Enviar un SMS sin revelar el propio número responde a una necesidad sencilla: mantener una distancia. Responder a un anuncio, avisar de algo, contactar con una persona sin entregarle tu línea personal. Eso sí, hay que entender qué abarca el anonimato, y dónde se detiene.
Lo que el anonimato protege
El mensaje sale de un número de pasarela compartido. En el teléfono del destinatario, tu número personal nunca aparece: solo ve un número de servicio, común a todos los envíos. No se crea ninguna cuenta, y la información solicitada se limita a lo estrictamente necesario para entregar el mensaje.

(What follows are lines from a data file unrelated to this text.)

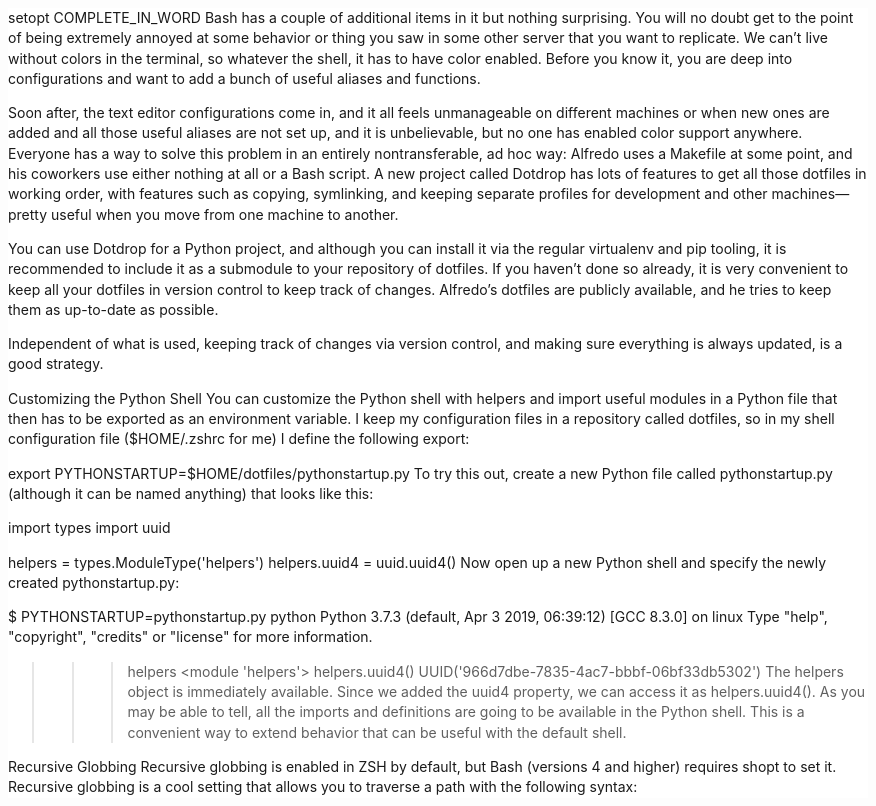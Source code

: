 setopt COMPLETE_IN_WORD
Bash has a couple of additional items in it but nothing surprising. You will no doubt get to the point of being extremely annoyed at some behavior or thing you saw in some other server that you want to replicate. We can’t live without colors in the terminal, so whatever the shell, it has to have color enabled. Before you know it, you are deep into configurations and want to add a bunch of useful aliases and functions.

Soon after, the text editor configurations come in, and it all feels unmanageable on different machines or when new ones are added and all those useful aliases are not set up, and it is unbelievable, but no one has enabled color support anywhere. Everyone has a way to solve this problem in an entirely nontransferable, ad hoc way: Alfredo uses a Makefile at some point, and his coworkers use either nothing at all or a Bash script. A new project called Dotdrop has lots of features to get all those dotfiles in working order, with features such as copying, symlinking, and keeping separate profiles for development and other machines—pretty useful when you move from one machine to another.

You can use Dotdrop for a Python project, and although you can install it via the regular virtualenv and pip tooling, it is recommended to include it as a submodule to your repository of dotfiles. If you haven’t done so already, it is very convenient to keep all your dotfiles in version control to keep track of changes. Alfredo’s dotfiles are publicly available, and he tries to keep them as up-to-date as possible.

Independent of what is used, keeping track of changes via version control, and making sure everything is always updated, is a good strategy.

Customizing the Python Shell
You can customize the Python shell with helpers and import useful modules in a Python file that then has to be exported as an environment variable. I keep my configuration files in a repository called dotfiles, so in my shell configuration file ($HOME/.zshrc for me) I define the following export:

export PYTHONSTARTUP=$HOME/dotfiles/pythonstartup.py
To try this out, create a new Python file called pythonstartup.py (although it can be named anything) that looks like this:

import types
import uuid

helpers = types.ModuleType('helpers')
helpers.uuid4 = uuid.uuid4()
Now open up a new Python shell and specify the newly created pythonstartup.py:

$ PYTHONSTARTUP=pythonstartup.py python
Python 3.7.3 (default, Apr  3 2019, 06:39:12)
[GCC 8.3.0] on linux
Type "help", "copyright", "credits" or "license" for more information.
>>> helpers
<module 'helpers'>
>>> helpers.uuid4()
UUID('966d7dbe-7835-4ac7-bbbf-06bf33db5302')
The helpers object is immediately available. Since we added the uuid4 property, we can access it as helpers.uuid4(). As you may be able to tell, all the imports and definitions are going to be available in the Python shell. This is a convenient way to extend behavior that can be useful with the default shell.

Recursive Globbing
Recursive globbing is enabled in ZSH by default, but Bash (versions 4 and higher) requires shopt to set it. Recursive globbing is a cool setting that allows you to traverse a path with the following syntax:
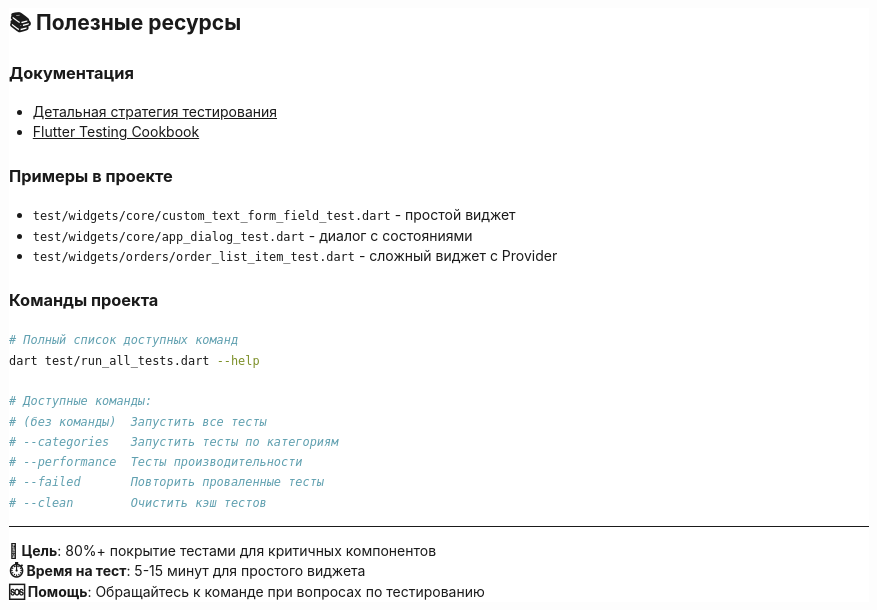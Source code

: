 ## 📚 Полезные ресурсы

### Документация
- [Детальная стратегия тестирования](../architecture/testing_strategy.md)
- [Flutter Testing Cookbook](https://docs.flutter.dev/cookbook/testing)

### Примеры в проекте
- `test/widgets/core/custom_text_form_field_test.dart` - простой виджет
- `test/widgets/core/app_dialog_test.dart` - диалог с состояниями
- `test/widgets/orders/order_list_item_test.dart` - сложный виджет с Provider

### Команды проекта
```bash
# Полный список доступных команд
dart test/run_all_tests.dart --help

# Доступные команды:
# (без команды)  Запустить все тесты
# --categories   Запустить тесты по категориям  
# --performance  Тесты производительности
# --failed       Повторить проваленные тесты
# --clean        Очистить кэш тестов
```

---

**🎯 Цель**: 80%+ покрытие тестами для критичных компонентов  
**⏱️ Время на тест**: 5-15 минут для простого виджета  
**🆘 Помощь**: Обращайтесь к команде при вопросах по тестированию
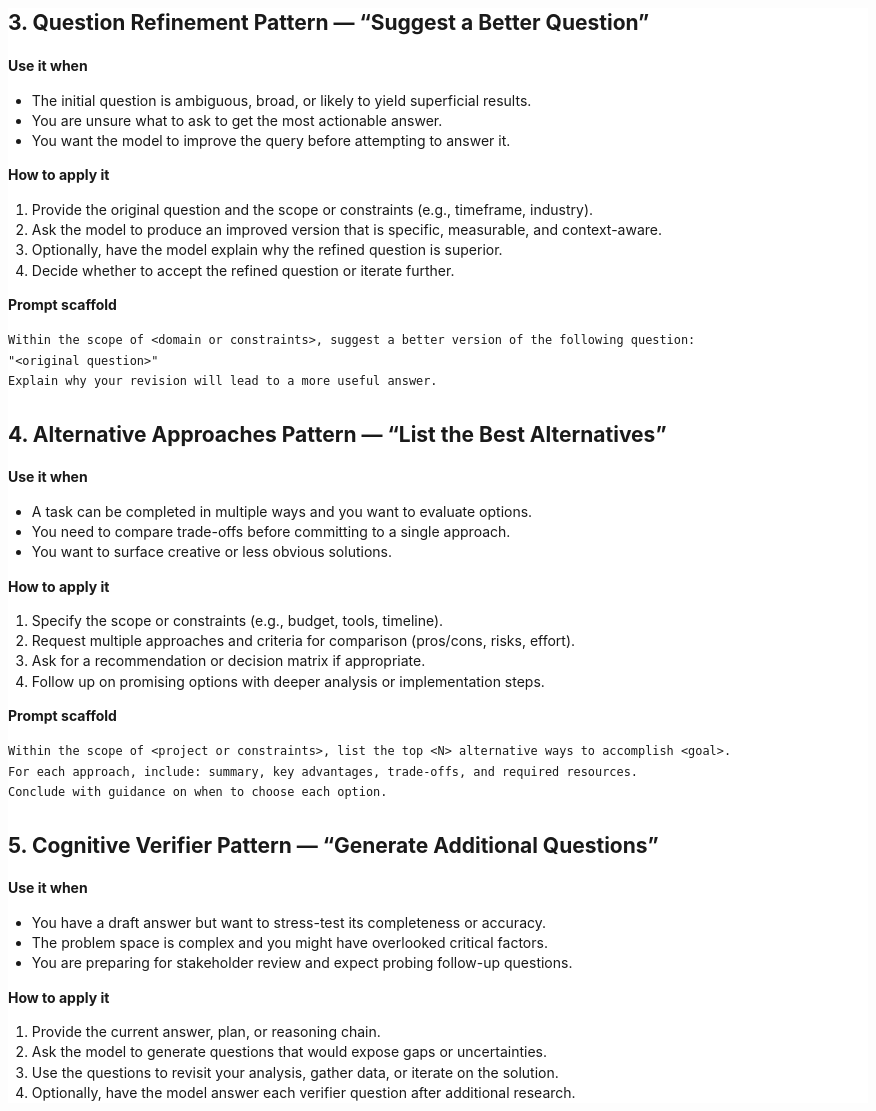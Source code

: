 ## 3. Question Refinement Pattern — “Suggest a Better Question”

**Use it when**
- The initial question is ambiguous, broad, or likely to yield superficial results.
- You are unsure what to ask to get the most actionable answer.
- You want the model to improve the query before attempting to answer it.

**How to apply it**
1. Provide the original question and the scope or constraints (e.g., timeframe, industry).
2. Ask the model to produce an improved version that is specific, measurable, and context-aware.
3. Optionally, have the model explain why the refined question is superior.
4. Decide whether to accept the refined question or iterate further.

**Prompt scaffold**
```text
Within the scope of <domain or constraints>, suggest a better version of the following question:
"<original question>"
Explain why your revision will lead to a more useful answer.
```

## 4. Alternative Approaches Pattern — “List the Best Alternatives”

**Use it when**
- A task can be completed in multiple ways and you want to evaluate options.
- You need to compare trade-offs before committing to a single approach.
- You want to surface creative or less obvious solutions.

**How to apply it**
1. Specify the scope or constraints (e.g., budget, tools, timeline).
2. Request multiple approaches and criteria for comparison (pros/cons, risks, effort).
3. Ask for a recommendation or decision matrix if appropriate.
4. Follow up on promising options with deeper analysis or implementation steps.

**Prompt scaffold**
```text
Within the scope of <project or constraints>, list the top <N> alternative ways to accomplish <goal>.
For each approach, include: summary, key advantages, trade-offs, and required resources.
Conclude with guidance on when to choose each option.
```

## 5. Cognitive Verifier Pattern — “Generate Additional Questions”

**Use it when**
- You have a draft answer but want to stress-test its completeness or accuracy.
- The problem space is complex and you might have overlooked critical factors.
- You are preparing for stakeholder review and expect probing follow-up questions.

**How to apply it**
1. Provide the current answer, plan, or reasoning chain.
2. Ask the model to generate questions that would expose gaps or uncertainties.
3. Use the questions to revisit your analysis, gather data, or iterate on the solution.
4. Optionally, have the model answer each verifier question after additional research.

Lo que no protege, y es importante
El anonimato frente al destinatario no es impunidad. Para prevenir los abusos, los envíos se registran (dirección IP incluida) y pueden comunicarse a las autoridades por requerimiento judicial. El acoso, la suplantación y las amenazas están prohibidos y son perfectamente rastreables. El anonimato es un derecho a la discreción, no un permiso para hacer daño.
No confíes ningún secreto al SMS
Un SMS no está cifrado de extremo a extremo. Evita escribir en él contraseñas, datos bancarios o información sensible. Desconfía también de los mensajes que te los reclaman: aprende a detectar el phishing por SMS y el fraude bancario.
Un último reflejo
Si recibes un mensaje dudoso, no respondas y denúncialo. La mejor protección de tu privacidad sigue siendo la tuya: un mensaje anónimo bien utilizado es un mensaje que no te avergonzaría asumir.